Through his father, Fínall Fíngein, Mo Chutu belongs to the Ciarraige Luachra, while his mother, Finmed, is of the Corco Duibne. Notes added to the Félire Óengusso, the Martyrology of Óengus, claim that his foster father is Carthach mac Fianáin, also known as Carthach the Elder, whose period of activity can be assigned to the late 6th century.

Mo Chutu first becomes abbot of Rahan, a monastery which lays in the territory of the southern Uí Néill. He composes a rule for his monks, an Irish metrical poem of 580 lines, divided into nine separate sections, a notable literary relic of the early Irish Church.

According to the Annals of Ulster, he is expelled from the monastery during the Easter season of 637. The incident is connected with the Easter controversy in which Irish churches are involved during the 7th century. Through his training in Munster, Mo Chutu is possibly a supporter of the Roman system of calculation, which likely brought him into conflict with adherents of the “Celtic” reckoning in Leinster.
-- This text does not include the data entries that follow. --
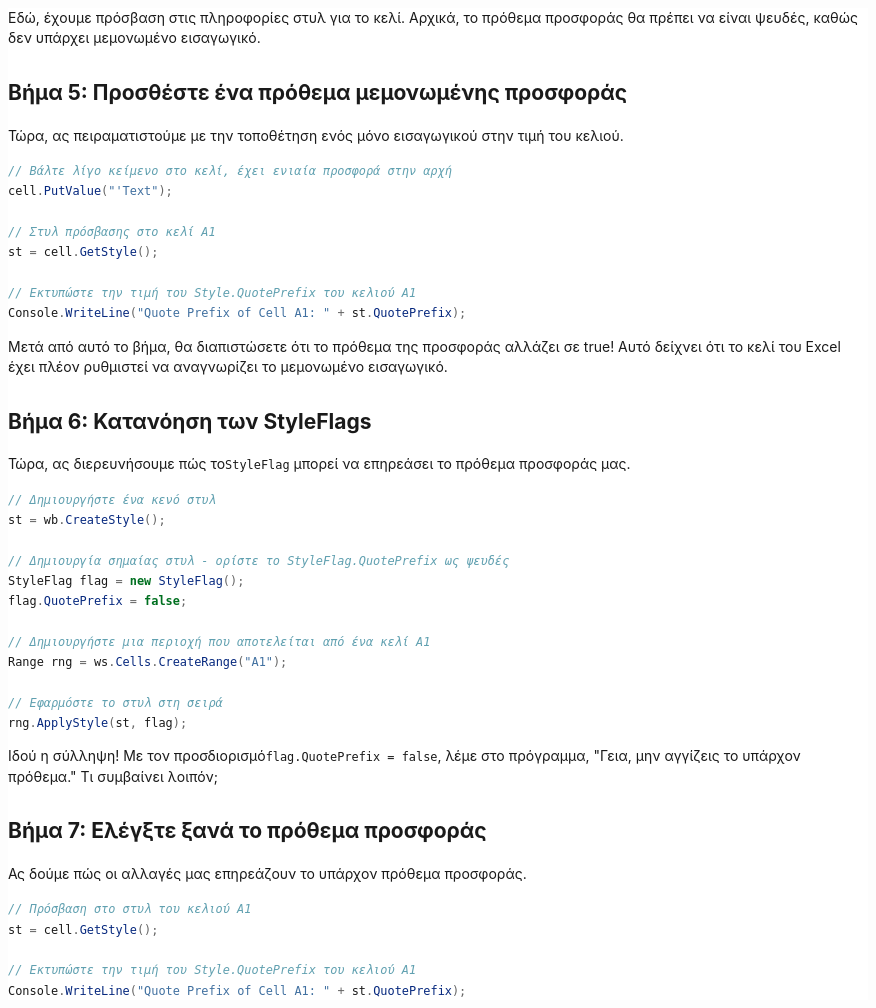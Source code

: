 Εδώ, έχουμε πρόσβαση στις πληροφορίες στυλ για το κελί. Αρχικά, το πρόθεμα προσφοράς θα πρέπει να είναι ψευδές, καθώς δεν υπάρχει μεμονωμένο εισαγωγικό.

## Βήμα 5: Προσθέστε ένα πρόθεμα μεμονωμένης προσφοράς

Τώρα, ας πειραματιστούμε με την τοποθέτηση ενός μόνο εισαγωγικού στην τιμή του κελιού.

```csharp
// Βάλτε λίγο κείμενο στο κελί, έχει ενιαία προσφορά στην αρχή
cell.PutValue("'Text");

// Στυλ πρόσβασης στο κελί A1
st = cell.GetStyle();

// Εκτυπώστε την τιμή του Style.QuotePrefix του κελιού A1
Console.WriteLine("Quote Prefix of Cell A1: " + st.QuotePrefix);
```

Μετά από αυτό το βήμα, θα διαπιστώσετε ότι το πρόθεμα της προσφοράς αλλάζει σε true! Αυτό δείχνει ότι το κελί του Excel έχει πλέον ρυθμιστεί να αναγνωρίζει το μεμονωμένο εισαγωγικό.

## Βήμα 6: Κατανόηση των StyleFlags

 Τώρα, ας διερευνήσουμε πώς το`StyleFlag` μπορεί να επηρεάσει το πρόθεμα προσφοράς μας.

```csharp
// Δημιουργήστε ένα κενό στυλ
st = wb.CreateStyle();

// Δημιουργία σημαίας στυλ - ορίστε το StyleFlag.QuotePrefix ως ψευδές
StyleFlag flag = new StyleFlag();
flag.QuotePrefix = false;

// Δημιουργήστε μια περιοχή που αποτελείται από ένα κελί A1
Range rng = ws.Cells.CreateRange("A1");

// Εφαρμόστε το στυλ στη σειρά
rng.ApplyStyle(st, flag);
```

 Ιδού η σύλληψη! Με τον προσδιορισμό`flag.QuotePrefix = false`, λέμε στο πρόγραμμα, "Γεια, μην αγγίζεις το υπάρχον πρόθεμα." Τι συμβαίνει λοιπόν;

## Βήμα 7: Ελέγξτε ξανά το πρόθεμα προσφοράς

Ας δούμε πώς οι αλλαγές μας επηρεάζουν το υπάρχον πρόθεμα προσφοράς.

```csharp
// Πρόσβαση στο στυλ του κελιού A1
st = cell.GetStyle();

// Εκτυπώστε την τιμή του Style.QuotePrefix του κελιού A1
Console.WriteLine("Quote Prefix of Cell A1: " + st.QuotePrefix);
```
Following his expulsion, Mo Chutu journeys to the Déisi, where he founds the great monastery of Lismore in modern day County Waterford. The Latin and Irish lives make very little of Mo Chutu’s earlier misfortune and focus instead on the saint’s resistance to the oppressive Uí Néill rulers and his joyous reception among the Déisi. He is portrayed in a heroic light in Indarba Mo Chutu a r-Raithin (The expulsion of Mo Chutu from Rahan).

His foundation at Lismore flourishes after his lifetime, eclipsing the reputation of the saint’s earlier church. It is able to withstand the Viking depredations which plague the area and benefit from the generosity of Munster kings, notably the Mac Carthaig of Desmond. In the 12th century, St. Déclán‘s foundation of Ardmore aspires to the status of episcopal see in the new diocese, but the privilege goes instead to Lismore.

His feast day in the Irish martyrologies is May 14, as well as in the Great Synaxaristes of the Orthodox Church. In the present calendar of the Catholic Church in Ireland, in which May 14 is the feast of Saint Matthias, the memorial of Saint Carthage is celebrated on May 15.

The photograph above is from an altar tomb of 1543 in St. Carthage’s cathedral in Lismore and depicts Mo Chutu along with St. Catherine and St. Patrick.